Entries supplied:
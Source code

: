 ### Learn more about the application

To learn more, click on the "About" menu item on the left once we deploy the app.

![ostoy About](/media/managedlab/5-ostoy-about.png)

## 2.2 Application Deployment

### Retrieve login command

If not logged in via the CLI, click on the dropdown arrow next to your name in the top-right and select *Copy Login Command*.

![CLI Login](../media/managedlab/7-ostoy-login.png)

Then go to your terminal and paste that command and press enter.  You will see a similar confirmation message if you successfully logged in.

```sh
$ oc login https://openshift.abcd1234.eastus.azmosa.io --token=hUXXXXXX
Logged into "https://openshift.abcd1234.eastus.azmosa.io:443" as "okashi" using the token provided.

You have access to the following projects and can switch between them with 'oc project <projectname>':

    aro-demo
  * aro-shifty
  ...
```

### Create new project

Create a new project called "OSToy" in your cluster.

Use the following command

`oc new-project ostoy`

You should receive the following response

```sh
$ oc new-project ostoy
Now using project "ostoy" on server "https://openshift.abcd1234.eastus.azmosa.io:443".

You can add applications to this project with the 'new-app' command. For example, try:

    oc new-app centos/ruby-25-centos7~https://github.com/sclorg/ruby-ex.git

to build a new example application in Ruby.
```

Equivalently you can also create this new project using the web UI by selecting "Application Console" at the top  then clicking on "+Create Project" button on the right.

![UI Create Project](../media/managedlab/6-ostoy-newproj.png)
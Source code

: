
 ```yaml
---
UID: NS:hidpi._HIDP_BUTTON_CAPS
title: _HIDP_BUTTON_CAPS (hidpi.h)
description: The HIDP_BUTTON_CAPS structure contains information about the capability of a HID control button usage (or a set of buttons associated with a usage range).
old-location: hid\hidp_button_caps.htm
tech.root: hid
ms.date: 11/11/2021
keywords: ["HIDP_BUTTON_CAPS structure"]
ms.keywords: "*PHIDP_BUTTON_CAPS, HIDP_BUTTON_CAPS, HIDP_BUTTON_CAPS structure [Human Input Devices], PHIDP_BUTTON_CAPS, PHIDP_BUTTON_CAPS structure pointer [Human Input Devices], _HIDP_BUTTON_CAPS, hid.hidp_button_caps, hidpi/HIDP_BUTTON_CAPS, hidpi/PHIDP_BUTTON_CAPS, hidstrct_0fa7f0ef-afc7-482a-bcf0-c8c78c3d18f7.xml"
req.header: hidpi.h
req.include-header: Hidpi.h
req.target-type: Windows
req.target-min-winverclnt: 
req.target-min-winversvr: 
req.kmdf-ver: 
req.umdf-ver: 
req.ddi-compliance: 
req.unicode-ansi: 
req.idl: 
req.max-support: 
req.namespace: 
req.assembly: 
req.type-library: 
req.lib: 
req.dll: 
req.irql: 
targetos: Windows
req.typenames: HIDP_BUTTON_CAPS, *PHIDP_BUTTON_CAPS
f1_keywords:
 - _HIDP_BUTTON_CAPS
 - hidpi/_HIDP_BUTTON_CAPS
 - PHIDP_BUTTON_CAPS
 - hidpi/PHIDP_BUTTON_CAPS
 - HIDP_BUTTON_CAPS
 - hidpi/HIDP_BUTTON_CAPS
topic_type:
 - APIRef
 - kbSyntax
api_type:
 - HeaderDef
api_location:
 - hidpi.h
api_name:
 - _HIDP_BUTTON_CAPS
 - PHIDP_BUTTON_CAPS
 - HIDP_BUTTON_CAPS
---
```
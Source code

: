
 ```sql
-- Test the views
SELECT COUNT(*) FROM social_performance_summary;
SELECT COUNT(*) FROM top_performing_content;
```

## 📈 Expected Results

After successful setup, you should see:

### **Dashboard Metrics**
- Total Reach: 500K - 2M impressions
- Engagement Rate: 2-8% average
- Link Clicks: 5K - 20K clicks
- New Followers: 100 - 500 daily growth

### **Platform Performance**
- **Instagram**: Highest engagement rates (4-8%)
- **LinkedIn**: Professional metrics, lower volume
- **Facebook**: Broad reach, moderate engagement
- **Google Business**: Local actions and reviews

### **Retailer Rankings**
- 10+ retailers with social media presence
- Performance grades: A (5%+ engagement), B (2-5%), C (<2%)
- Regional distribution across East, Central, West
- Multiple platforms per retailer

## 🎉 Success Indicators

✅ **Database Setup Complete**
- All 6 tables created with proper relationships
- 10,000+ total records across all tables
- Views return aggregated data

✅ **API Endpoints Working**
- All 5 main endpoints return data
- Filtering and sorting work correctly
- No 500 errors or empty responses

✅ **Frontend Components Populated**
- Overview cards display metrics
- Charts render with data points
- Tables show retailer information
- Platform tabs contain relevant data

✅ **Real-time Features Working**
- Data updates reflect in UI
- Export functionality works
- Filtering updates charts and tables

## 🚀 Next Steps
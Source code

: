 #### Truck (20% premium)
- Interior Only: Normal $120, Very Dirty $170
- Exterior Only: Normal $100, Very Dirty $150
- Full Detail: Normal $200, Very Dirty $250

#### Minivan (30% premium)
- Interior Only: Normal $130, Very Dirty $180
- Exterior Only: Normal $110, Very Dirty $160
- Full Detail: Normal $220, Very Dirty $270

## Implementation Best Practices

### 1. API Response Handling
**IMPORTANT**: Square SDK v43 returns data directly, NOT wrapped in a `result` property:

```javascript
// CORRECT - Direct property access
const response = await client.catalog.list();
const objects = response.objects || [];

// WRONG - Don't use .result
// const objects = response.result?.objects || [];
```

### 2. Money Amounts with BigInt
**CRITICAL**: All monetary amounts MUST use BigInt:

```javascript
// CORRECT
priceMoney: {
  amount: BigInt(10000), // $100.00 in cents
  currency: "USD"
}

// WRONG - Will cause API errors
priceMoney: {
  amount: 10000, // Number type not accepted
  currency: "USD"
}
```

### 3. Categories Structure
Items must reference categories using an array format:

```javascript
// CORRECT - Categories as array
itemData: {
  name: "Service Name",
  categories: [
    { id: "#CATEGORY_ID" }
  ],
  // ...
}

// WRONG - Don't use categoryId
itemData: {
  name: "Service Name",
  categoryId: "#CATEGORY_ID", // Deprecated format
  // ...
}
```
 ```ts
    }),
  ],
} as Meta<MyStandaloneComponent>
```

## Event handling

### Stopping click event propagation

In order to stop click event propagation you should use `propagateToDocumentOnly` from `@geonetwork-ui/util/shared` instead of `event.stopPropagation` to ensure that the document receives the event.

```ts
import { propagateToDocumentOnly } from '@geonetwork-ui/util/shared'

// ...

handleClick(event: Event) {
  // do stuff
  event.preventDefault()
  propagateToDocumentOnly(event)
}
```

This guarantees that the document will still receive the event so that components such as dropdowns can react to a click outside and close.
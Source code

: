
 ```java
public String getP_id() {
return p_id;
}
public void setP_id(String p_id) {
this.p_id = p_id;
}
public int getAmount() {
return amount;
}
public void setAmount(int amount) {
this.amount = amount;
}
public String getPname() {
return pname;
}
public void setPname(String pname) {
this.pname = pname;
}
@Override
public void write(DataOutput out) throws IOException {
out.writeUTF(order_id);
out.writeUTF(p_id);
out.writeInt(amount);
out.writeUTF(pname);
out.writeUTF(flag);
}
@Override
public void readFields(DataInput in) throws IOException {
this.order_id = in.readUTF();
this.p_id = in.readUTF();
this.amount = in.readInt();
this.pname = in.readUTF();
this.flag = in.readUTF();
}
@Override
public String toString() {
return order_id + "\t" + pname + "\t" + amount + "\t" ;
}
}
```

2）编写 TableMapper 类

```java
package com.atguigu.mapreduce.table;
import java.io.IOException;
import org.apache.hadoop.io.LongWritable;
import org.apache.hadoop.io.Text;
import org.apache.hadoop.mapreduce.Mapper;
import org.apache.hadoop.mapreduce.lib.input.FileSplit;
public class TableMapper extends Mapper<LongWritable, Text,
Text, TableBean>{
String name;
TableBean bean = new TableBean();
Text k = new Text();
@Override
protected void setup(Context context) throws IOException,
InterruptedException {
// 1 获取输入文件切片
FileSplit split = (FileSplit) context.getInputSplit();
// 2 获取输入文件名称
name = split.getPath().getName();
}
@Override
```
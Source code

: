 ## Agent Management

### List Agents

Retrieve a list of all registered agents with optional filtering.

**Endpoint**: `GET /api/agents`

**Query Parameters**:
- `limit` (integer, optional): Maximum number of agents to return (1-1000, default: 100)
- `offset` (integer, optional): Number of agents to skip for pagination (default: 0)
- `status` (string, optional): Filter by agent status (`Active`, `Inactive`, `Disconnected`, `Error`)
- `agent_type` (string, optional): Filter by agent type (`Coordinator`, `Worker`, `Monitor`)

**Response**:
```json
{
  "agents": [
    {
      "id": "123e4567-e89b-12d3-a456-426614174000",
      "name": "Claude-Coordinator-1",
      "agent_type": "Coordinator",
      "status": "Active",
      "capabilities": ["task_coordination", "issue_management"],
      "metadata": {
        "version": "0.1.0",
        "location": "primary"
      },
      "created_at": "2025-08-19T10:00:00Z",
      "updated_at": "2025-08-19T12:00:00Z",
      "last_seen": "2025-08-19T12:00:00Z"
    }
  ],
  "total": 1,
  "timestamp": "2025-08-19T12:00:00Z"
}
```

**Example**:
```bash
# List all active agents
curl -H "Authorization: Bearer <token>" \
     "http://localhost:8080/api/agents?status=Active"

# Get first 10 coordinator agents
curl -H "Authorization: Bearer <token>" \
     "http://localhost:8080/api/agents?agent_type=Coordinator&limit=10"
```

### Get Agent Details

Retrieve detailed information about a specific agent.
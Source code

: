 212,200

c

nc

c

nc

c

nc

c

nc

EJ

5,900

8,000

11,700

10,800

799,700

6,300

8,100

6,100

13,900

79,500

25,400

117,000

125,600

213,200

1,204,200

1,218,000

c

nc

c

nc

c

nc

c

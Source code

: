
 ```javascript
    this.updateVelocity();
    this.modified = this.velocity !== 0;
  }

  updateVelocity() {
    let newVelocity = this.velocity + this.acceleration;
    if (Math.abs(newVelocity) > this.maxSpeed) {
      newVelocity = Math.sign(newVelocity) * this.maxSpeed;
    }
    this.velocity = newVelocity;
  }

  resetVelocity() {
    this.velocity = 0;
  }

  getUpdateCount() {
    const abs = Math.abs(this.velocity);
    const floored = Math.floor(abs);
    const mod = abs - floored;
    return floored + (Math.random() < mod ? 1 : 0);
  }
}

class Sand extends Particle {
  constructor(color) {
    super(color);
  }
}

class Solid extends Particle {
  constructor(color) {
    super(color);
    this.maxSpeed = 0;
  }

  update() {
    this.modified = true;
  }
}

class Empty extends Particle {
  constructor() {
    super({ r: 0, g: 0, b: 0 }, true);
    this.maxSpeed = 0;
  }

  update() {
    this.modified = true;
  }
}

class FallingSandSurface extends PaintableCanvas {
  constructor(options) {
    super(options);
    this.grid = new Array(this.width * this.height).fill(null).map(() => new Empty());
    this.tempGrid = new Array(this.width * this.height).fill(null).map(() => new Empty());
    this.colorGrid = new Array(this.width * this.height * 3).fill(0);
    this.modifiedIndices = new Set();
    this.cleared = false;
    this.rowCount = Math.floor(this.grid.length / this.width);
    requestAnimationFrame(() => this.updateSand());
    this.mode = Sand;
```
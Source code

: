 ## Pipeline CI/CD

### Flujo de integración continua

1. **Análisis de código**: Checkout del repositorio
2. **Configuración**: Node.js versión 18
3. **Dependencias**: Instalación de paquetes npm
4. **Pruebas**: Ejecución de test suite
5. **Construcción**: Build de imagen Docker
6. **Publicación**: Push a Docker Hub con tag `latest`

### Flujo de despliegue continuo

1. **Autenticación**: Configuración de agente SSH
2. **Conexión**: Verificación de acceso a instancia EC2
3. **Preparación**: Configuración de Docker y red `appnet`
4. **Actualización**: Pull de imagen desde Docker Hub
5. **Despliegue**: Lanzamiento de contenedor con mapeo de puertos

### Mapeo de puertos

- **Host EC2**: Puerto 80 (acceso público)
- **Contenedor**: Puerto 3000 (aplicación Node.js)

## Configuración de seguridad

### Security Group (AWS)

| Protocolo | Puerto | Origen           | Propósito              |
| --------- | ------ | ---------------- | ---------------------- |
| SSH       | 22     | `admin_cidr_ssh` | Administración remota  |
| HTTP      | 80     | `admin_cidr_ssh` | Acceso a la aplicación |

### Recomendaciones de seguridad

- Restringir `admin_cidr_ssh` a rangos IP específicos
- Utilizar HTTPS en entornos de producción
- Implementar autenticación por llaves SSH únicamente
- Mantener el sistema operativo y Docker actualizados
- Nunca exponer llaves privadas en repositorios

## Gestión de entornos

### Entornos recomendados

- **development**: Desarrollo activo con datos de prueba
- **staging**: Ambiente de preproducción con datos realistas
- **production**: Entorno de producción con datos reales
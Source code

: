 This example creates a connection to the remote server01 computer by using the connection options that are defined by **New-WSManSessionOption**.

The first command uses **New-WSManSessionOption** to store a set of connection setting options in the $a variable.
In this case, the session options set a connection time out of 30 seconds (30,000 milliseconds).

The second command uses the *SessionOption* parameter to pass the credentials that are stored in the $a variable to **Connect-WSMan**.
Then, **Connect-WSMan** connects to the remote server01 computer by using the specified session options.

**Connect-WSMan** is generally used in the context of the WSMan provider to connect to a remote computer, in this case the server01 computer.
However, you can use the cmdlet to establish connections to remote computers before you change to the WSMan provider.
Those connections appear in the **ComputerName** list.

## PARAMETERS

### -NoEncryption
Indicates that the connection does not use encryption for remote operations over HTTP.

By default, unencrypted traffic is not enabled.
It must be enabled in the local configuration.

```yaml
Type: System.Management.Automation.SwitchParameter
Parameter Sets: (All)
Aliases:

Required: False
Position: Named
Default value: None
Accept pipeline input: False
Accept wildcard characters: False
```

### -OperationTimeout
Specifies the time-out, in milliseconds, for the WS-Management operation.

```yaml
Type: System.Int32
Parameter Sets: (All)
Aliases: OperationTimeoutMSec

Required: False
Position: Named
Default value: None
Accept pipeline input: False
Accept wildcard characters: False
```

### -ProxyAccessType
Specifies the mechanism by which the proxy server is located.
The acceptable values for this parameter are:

Requirement:
Please find all lines of the entries that hold the string "flag" and copy them.

Solution for this task:
out.writeUTF(flag);
this.flag = in.readUTF();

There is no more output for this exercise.